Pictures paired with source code
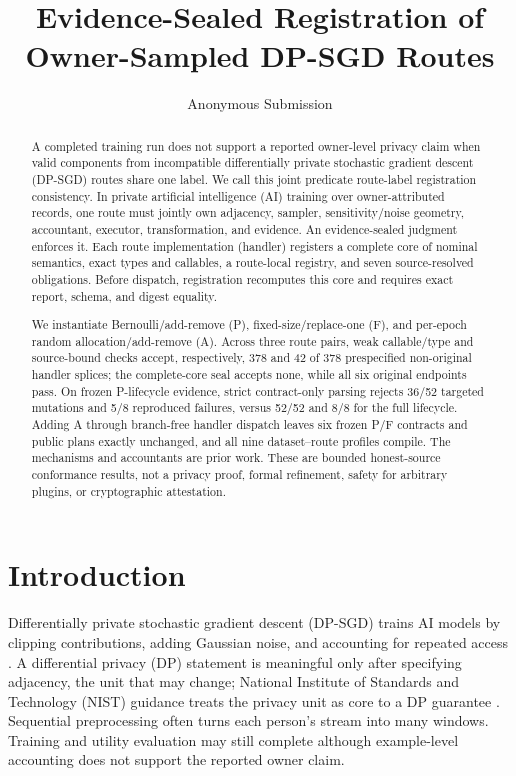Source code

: \documentclass[letterpaper]{article}
\title{Evidence-Sealed Registration of Owner-Sampled DP-SGD Routes}
\author{
Anonymous Submission
}
\begin{document}
\maketitle

\begin{abstract}
A completed training run does not support a reported owner-level privacy claim
when valid components from incompatible differentially private stochastic
gradient descent (DP-SGD) routes share one label.  We call
this joint predicate route-label registration consistency.  In private
artificial intelligence (AI) training over owner-attributed records, one route
must jointly own adjacency, sampler, sensitivity/noise geometry, accountant,
executor, transformation, and evidence.  An evidence-sealed judgment enforces
it.  Each route implementation (handler) registers a complete core of nominal
semantics, exact types and callables, a route-local registry, and seven
source-resolved obligations.  Before dispatch, registration recomputes this
core and requires exact report, schema, and digest equality.

We instantiate Bernoulli/add-remove (P), fixed-size/replace-one (F), and
per-epoch random allocation/add-remove (A).  Across three route pairs, weak callable/type and
source-bound checks accept, respectively, 378 and 42 of 378 prespecified
non-original handler splices; the complete-core seal accepts none, while all
six original endpoints pass.  On frozen P-lifecycle evidence, strict
contract-only parsing rejects
36/52 targeted mutations and 5/8 reproduced failures, versus 52/52 and 8/8 for
the full lifecycle.  Adding A through branch-free handler dispatch leaves six
frozen P/F contracts and public plans exactly unchanged, and all nine
dataset--route profiles compile.  The mechanisms and accountants are prior work.
These are bounded honest-source conformance results, not a privacy proof,
formal refinement, safety for arbitrary plugins, or cryptographic attestation.
\end{abstract}

\section{Introduction}

Differentially private stochastic gradient descent (DP-SGD) trains AI models by
clipping contributions, adding Gaussian noise, and accounting for repeated
access \citep{abadi2016deep,dwork2014foundations,mironov2017renyi}.  A
differential privacy (DP) statement is meaningful only after specifying
adjacency, the unit that may change; National Institute of Standards and
Technology (NIST) guidance treats the privacy unit as core to a DP guarantee
\citep{near2025nist}.  Sequential preprocessing often turns each person's
stream into many windows.  Training and utility evaluation may still complete
although example-level accounting does not support the reported owner claim.
\end{document}
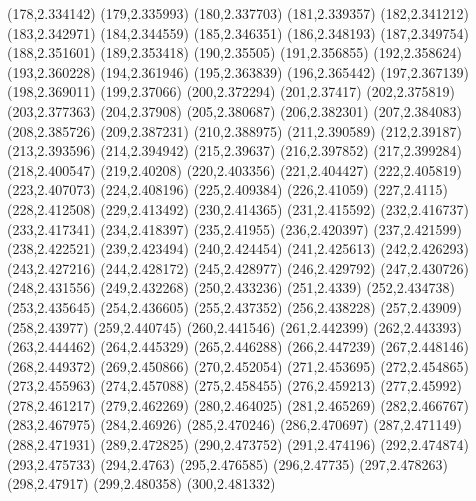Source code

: (178,2.334142)
(179,2.335993)
(180,2.337703)
(181,2.339357)
(182,2.341212)
(183,2.342971)
(184,2.344559)
(185,2.346351)
(186,2.348193)
(187,2.349754)
(188,2.351601)
(189,2.353418)
(190,2.35505)
(191,2.356855)
(192,2.358624)
(193,2.360228)
(194,2.361946)
(195,2.363839)
(196,2.365442)
(197,2.367139)
(198,2.369011)
(199,2.37066)
(200,2.372294)
(201,2.37417)
(202,2.375819)
(203,2.377363)
(204,2.37908)
(205,2.380687)
(206,2.382301)
(207,2.384083)
(208,2.385726)
(209,2.387231)
(210,2.388975)
(211,2.390589)
(212,2.39187)
(213,2.393596)
(214,2.394942)
(215,2.39637)
(216,2.397852)
(217,2.399284)
(218,2.400547)
(219,2.40208)
(220,2.403356)
(221,2.404427)
(222,2.405819)
(223,2.407073)
(224,2.408196)
(225,2.409384)
(226,2.41059)
(227,2.4115)
(228,2.412508)
(229,2.413492)
(230,2.414365)
(231,2.415592)
(232,2.416737)
(233,2.417341)
(234,2.418397)
(235,2.41955)
(236,2.420397)
(237,2.421599)
(238,2.422521)
(239,2.423494)
(240,2.424454)
(241,2.425613)
(242,2.426293)
(243,2.427216)
(244,2.428172)
(245,2.428977)
(246,2.429792)
(247,2.430726)
(248,2.431556)
(249,2.432268)
(250,2.433236)
(251,2.4339)
(252,2.434738)
(253,2.435645)
(254,2.436605)
(255,2.437352)
(256,2.438228)
(257,2.43909)
(258,2.43977)
(259,2.440745)
(260,2.441546)
(261,2.442399)
(262,2.443393)
(263,2.444462)
(264,2.445329)
(265,2.446288)
(266,2.447239)
(267,2.448146)
(268,2.449372)
(269,2.450866)
(270,2.452054)
(271,2.453695)
(272,2.454865)
(273,2.455963)
(274,2.457088)
(275,2.458455)
(276,2.459213)
(277,2.45992)
(278,2.461217)
(279,2.462269)
(280,2.464025)
(281,2.465269)
(282,2.466767)
(283,2.467975)
(284,2.46926)
(285,2.470246)
(286,2.470697)
(287,2.471149)
(288,2.471931)
(289,2.472825)
(290,2.473752)
(291,2.474196)
(292,2.474874)
(293,2.475733)
(294,2.4763)
(295,2.476585)
(296,2.47735)
(297,2.478263)
(298,2.47917)
(299,2.480358)
(300,2.481332)
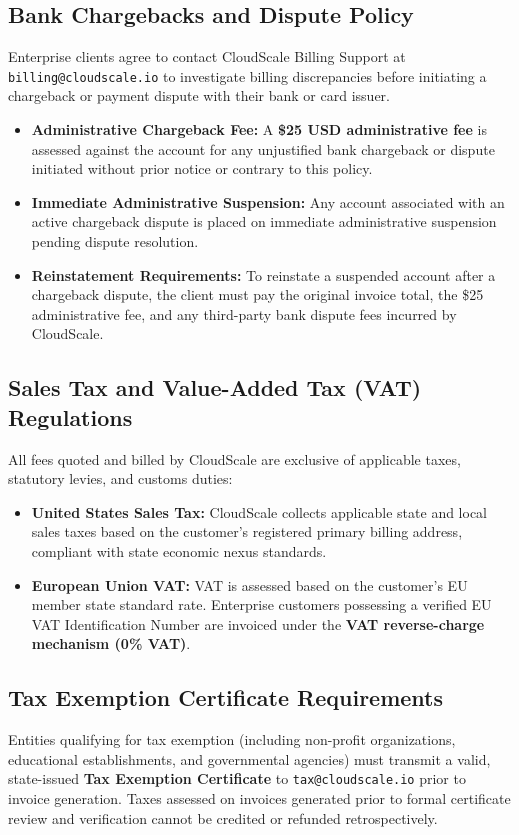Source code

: \documentclass[10pt,letterpaper]{article}
\begin{document}
\subsection{Bank Chargebacks and Dispute Policy}
Enterprise clients agree to contact CloudScale Billing Support at \texttt{billing@cloudscale.io} to investigate billing discrepancies before initiating a chargeback or payment dispute with their bank or card issuer.
\begin{itemize}
  \item \textbf{Administrative Chargeback Fee:} A \textbf{\$25 USD administrative fee} is assessed against the account for any unjustified bank chargeback or dispute initiated without prior notice or contrary to this policy.
  \item \textbf{Immediate Administrative Suspension:} Any account associated with an active chargeback dispute is placed on immediate administrative suspension pending dispute resolution.
  \item \textbf{Reinstatement Requirements:} To reinstate a suspended account after a chargeback dispute, the client must pay the original invoice total, the \$25 administrative fee, and any third-party bank dispute fees incurred by CloudScale.
\end{itemize}

\subsection{Sales Tax and Value-Added Tax (VAT) Regulations}
All fees quoted and billed by CloudScale are exclusive of applicable taxes, statutory levies, and customs duties:
\begin{itemize}
  \item \textbf{United States Sales Tax:} CloudScale collects applicable state and local sales taxes based on the customer's registered primary billing address, compliant with state economic nexus standards.
  \item \textbf{European Union VAT:} VAT is assessed based on the customer's EU member state standard rate. Enterprise customers possessing a verified EU VAT Identification Number are invoiced under the \textbf{VAT reverse-charge mechanism (0\% VAT)}.
\end{itemize}

\subsection{Tax Exemption Certificate Requirements}
Entities qualifying for tax exemption (including non-profit organizations, educational establishments, and governmental agencies) must transmit a valid, state-issued \textbf{Tax Exemption Certificate} to \texttt{tax@cloudscale.io} prior to invoice generation. Taxes assessed on invoices generated prior to formal certificate review and verification cannot be credited or refunded retrospectively.
\end{document}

- **Goal of the exercise**: When the line with "(195,2.363839)" is reached in the data above, begin copying, and stop after the line with "(236,2.420397)"; copy each line exactly, both ends included.

- **Result below**:
(195,2.363839)
(196,2.365442)
(197,2.367139)
(198,2.369011)
(199,2.37066)
(200,2.372294)
(201,2.37417)
(202,2.375819)
(203,2.377363)
(204,2.37908)
(205,2.380687)
(206,2.382301)
(207,2.384083)
(208,2.385726)
(209,2.387231)
(210,2.388975)
(211,2.390589)
(212,2.39187)
(213,2.393596)
(214,2.394942)
(215,2.39637)
(216,2.397852)
(217,2.399284)
(218,2.400547)
(219,2.40208)
(220,2.403356)
(221,2.404427)
(222,2.405819)
(223,2.407073)
(224,2.408196)
(225,2.409384)
(226,2.41059)
(227,2.4115)
(228,2.412508)
(229,2.413492)
(230,2.414365)
(231,2.415592)
(232,2.416737)
(233,2.417341)
(234,2.418397)
(235,2.41955)
(236,2.420397)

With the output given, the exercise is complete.